Religious liberty will likely take a step forward May 22, when the New York City Council votes on a resolution asking the New York Legislature to overturn a state law that permits the New York City public school policy that bans private worship services in the vacant buildings when school is not in session.
This is the latest turn in the ongoing effort to repeal the New York City public school’s anti-worship service policy. Alliance Defending Freedom’s lawsuit on behalf of NYC church Bronx Household of Faith is also challenging the policy in court.
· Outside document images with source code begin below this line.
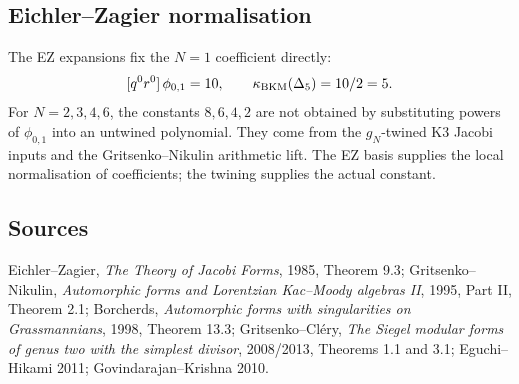 \subsection*{Eichler--Zagier normalisation}

The EZ expansions fix the \(N=1\) coefficient directly:
\[
  [q^0r^0]\,\phi_{0,1}=10,\qquad
  \kBKM(\Delta_5)=10/2=5.
\]
For \(N=2,3,4,6\), the constants \(8,6,4,2\) are not obtained by
substituting powers of \(\phi_{0,1}\) into an untwined polynomial.
They come from the \(g_N\)-twined K3 Jacobi inputs and the
Gritsenko--Nikulin arithmetic lift.  The EZ basis supplies the local
normalisation of coefficients; the twining supplies the actual
constant.

\subsection*{Sources}

Eichler--Zagier, \emph{The Theory of Jacobi Forms}, 1985, Theorem 9.3;
Gritsenko--Nikulin, \emph{Automorphic forms and Lorentzian
Kac--Moody algebras II}, 1995, Part II, Theorem 2.1; Borcherds,
\emph{Automorphic forms with singularities on Grassmannians}, 1998,
Theorem 13.3; Gritsenko--Cl\'ery, \emph{The Siegel modular forms of
genus two with the simplest divisor}, 2008/2013, Theorems 1.1 and 3.1;
Eguchi--Hikami 2011; Govindarajan--Krishna 2010.
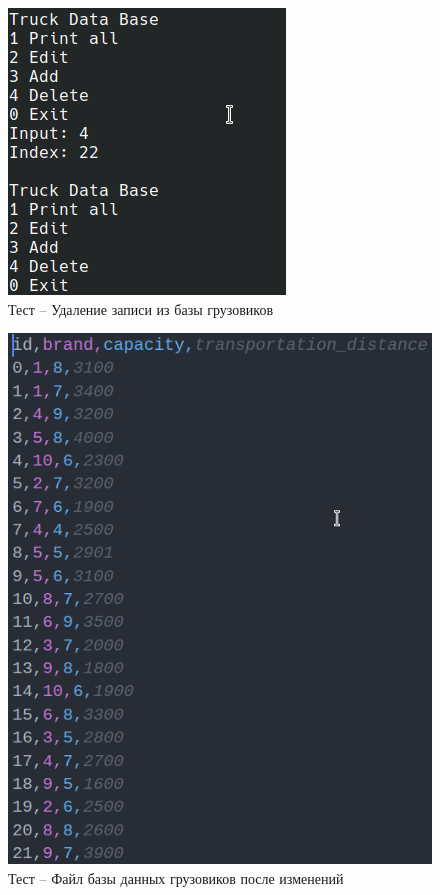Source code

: \begin{figure}[H]
	\centering
	\includegraphics[width=0.8\linewidth]{photo/tests/admin/truck_db_delete}
	\caption{Тест -- Удаление записи из базы грузовиков}
	\label{truck_db_delete}
\end{figure}

\begin{figure}[H]
	\centering
	\includegraphics[width=0.7\linewidth]{photo/tests/admin/truck_db_state_init}
	\caption{Тест -- Файл базы данных грузовиков после изменений}
	\label{truck_db_state_init3}
\end{figure}

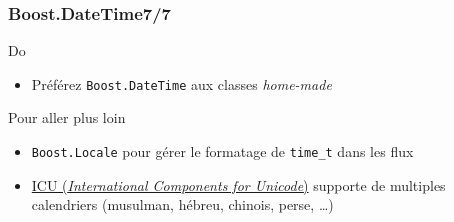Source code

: \documentclass[C++.tex]{subfiles}
\begin{document}
\begin{frame}[fragile]
	\frametitle{Boost.DateTime\titlehfill{}7/7}
	\begin{exampleblock}{Do}
		\begin{itemize}
			\item Préférez \lstinline|Boost.DateTime| aux classes \textit{home-made}
		\end{itemize}
	\end{exampleblock}

	\begin{block}{Pour aller plus loin}
		\begin{itemize}
			\item \lstinline|Boost.Locale| pour gérer le formatage de \lstinline|time_t| dans les flux


			\item \href{http://site.icu-project.org/}{ICU (\textit{International Components for Unicode})} supporte de multiples calendriers (musulman, hébreu, chinois, perse, \ldots)

		\end{itemize}
	\end{block}
\end{frame}
\end{document}
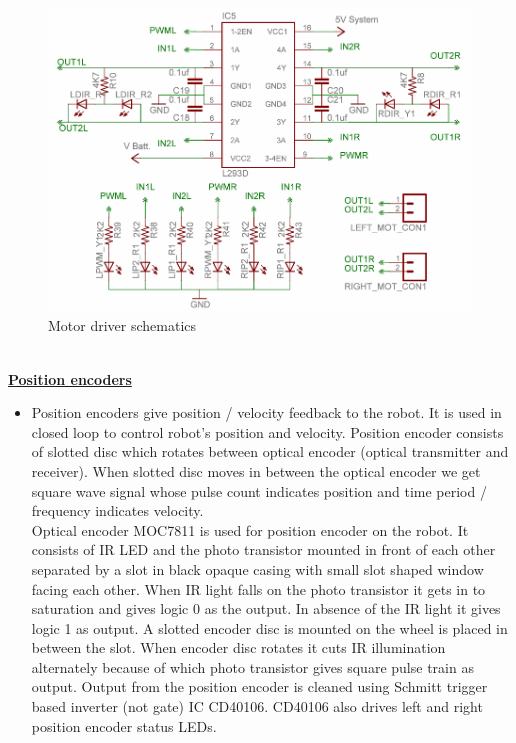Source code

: \documentclass[a4paper,12pt,oneside]{book}
\begin{document}
	\hfill\\
	\begin{figure}[h!]
		\caption{Motor driver schematics}
		\includegraphics[width=\textwidth]{./HardwareManual/l293d.png}
	\end{figure}
	\hfill\\
	
	\underline{\textbf{\Large{Position encoders}}}
	\begin{itemize}
	\item {Position encoders give position / velocity feedback to the robot. It is used in closed loop to
		control robot’s position and velocity. Position encoder consists of slotted disc which rotates
		between optical encoder (optical transmitter and receiver). When slotted disc moves in between
		the optical encoder we get square wave signal whose pulse count indicates position and time
		period / frequency indicates velocity.\\
		Optical encoder MOC7811 is used for position encoder on the robot. It consists of IR LED and
		the photo transistor mounted in front of each other separated by a slot in black opaque casing
		with small slot shaped window facing each other. When IR light falls on the photo transistor it
		gets in to saturation and gives logic 0 as the output. In absence of the IR light it gives logic 1 as
		output. A slotted encoder disc is mounted on the wheel is placed in between the slot. When
		encoder disc rotates it cuts IR illumination alternately because of which photo transistor gives
		square pulse train as output. Output from the position encoder is cleaned using Schmitt trigger
		based inverter (not gate) IC CD40106. CD40106 also drives left and right position encoder status
		LEDs.
	}
	\end{itemize}
\end{document}
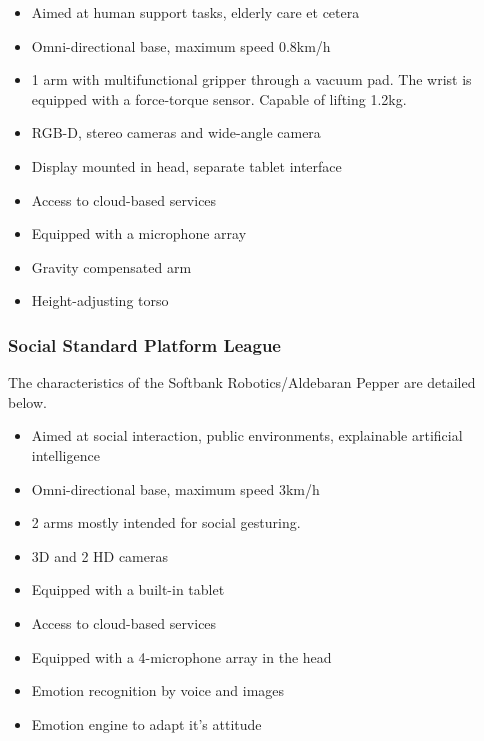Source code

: \begin{itemize}
    \item Aimed at human support tasks, elderly care et cetera
    \item Omni-directional base, maximum speed 0.8km/h
    \item 1 arm with multifunctional gripper through a vacuum pad. The wrist is equipped with a force-torque sensor. Capable of lifting 1.2kg. 
    \item RGB-D, stereo cameras and wide-angle camera
    \item Display mounted in head, separate tablet interface
    \item Access to cloud-based services
    \item Equipped with a microphone array
    \item Gravity compensated arm
    \item Height-adjusting torso
\end{itemize}

\subsubsection{Social Standard Platform League}
The characteristics of the Softbank Robotics/Aldebaran Pepper are detailed below. 

\begin{itemize}
    \item Aimed at social interaction, public environments, explainable artificial intelligence
    \item Omni-directional base, maximum speed 3km/h
    \item 2 arms mostly intended for social gesturing. 
    \item 3D and 2 HD cameras
    \item Equipped with a built-in tablet
    \item Access to cloud-based services
    \item Equipped with a 4-microphone array in the head
    \item Emotion recognition by voice and images
    \item Emotion engine to adapt it's attitude
\end{itemize}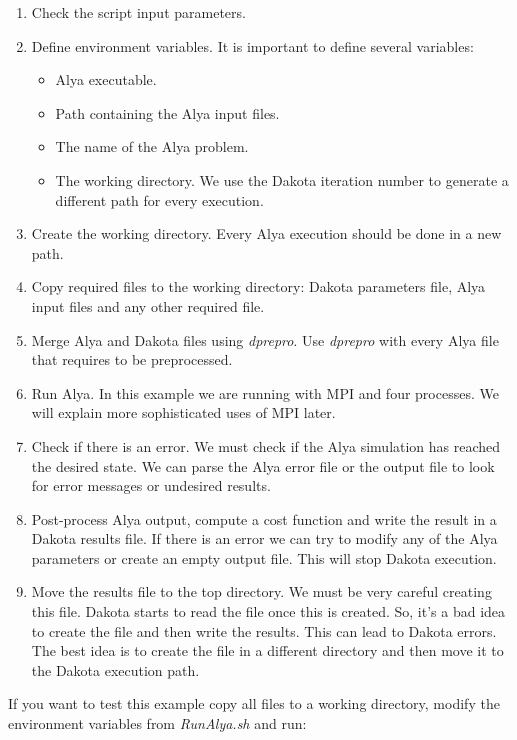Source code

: \documentclass[12pt,a4paper,article]{memoir}
\begin{document}
\begin{enumerate}[label=Step \arabic*:,align=right,labelwidth=2.0cm,leftmargin=2.0cm]
\item Check the script input parameters.
\item Define environment variables. It is important to define several variables:
\begin{itemize}
\item Alya executable.
\item Path containing the Alya input files.
\item The name of the Alya problem.
\item The working directory. We use the Dakota iteration number to generate a different path for every execution.
\end{itemize}
\item Create the working directory. Every Alya execution should be done in a new path.
\item Copy required files to the working directory: Dakota parameters file, Alya input files and any other required file.
\item Merge Alya and Dakota files using \textit{dprepro}. Use \textit{dprepro} with every Alya file that requires to be preprocessed.
\item Run Alya. In this example we are running with MPI and four processes. We will explain more sophisticated uses of MPI later.
\item Check if there is an error. We must check if the Alya simulation has reached the desired state. We can parse the Alya error file or the output file to look for error messages or undesired results.
\item Post-process Alya output, compute a cost function and write the result in a Dakota results file. If there is an error we can try to modify any of the Alya parameters or create an empty output file. This will stop Dakota execution.
\item Move the results file to the top directory. We must be very careful creating this file. Dakota starts to read the file once this is created. So, it's a bad idea to create the file and then write the results. This can lead to Dakota errors. The best idea is to create the file in a different directory and then move it to the Dakota execution path.
\end{enumerate}

If you want to test this example copy all files to a working directory, modify the environment variables from \textit{RunAlya.sh} and run:
\end{document}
Currently, churches and other religious groups are holding worship services in the schools because of a federal district court injunction against the policy issued in June 2012. The City appealed the court order, and we are awaiting a ruling by the federal appeals court in New York City.
NYC Council member (and Pastor) Fernando Cabrera is trying to open another front against the policy by leading the effort to repeal the policy through the legislative process. Mayor Michael Bloomberg directs the NYC Department of Education, and fully supports the policy banning private worship services from the schools. The City Council lacks the authority to change the policy directly, but it does have the power to ask the state legislature to change the state statute that provides Mayor Bloomberg the legal authority to ban the religious activities. These resolutions passed by the City Council carry significant weight at the state legislature in Albany, and usually spurs it to action.
Councilman Cabrera attempted to have the City Council pass this resolution in early 2012, but was blocked by the Speaker of the City Council, Christine Quinn. Speaker Quinn, who is running for mayor, has expressed support for the policy banning worship services. According to the Wall Street Journal, Speaker Quinn’s tight control of the City Council has loosened in recent months because of her run for mayor. The Wall Street Journal also reports that Councilman Cabrera sensed an opportunity to move the stalled resolution, and Speaker Quinn agreed to allow the resolution to come to a vote on May 22.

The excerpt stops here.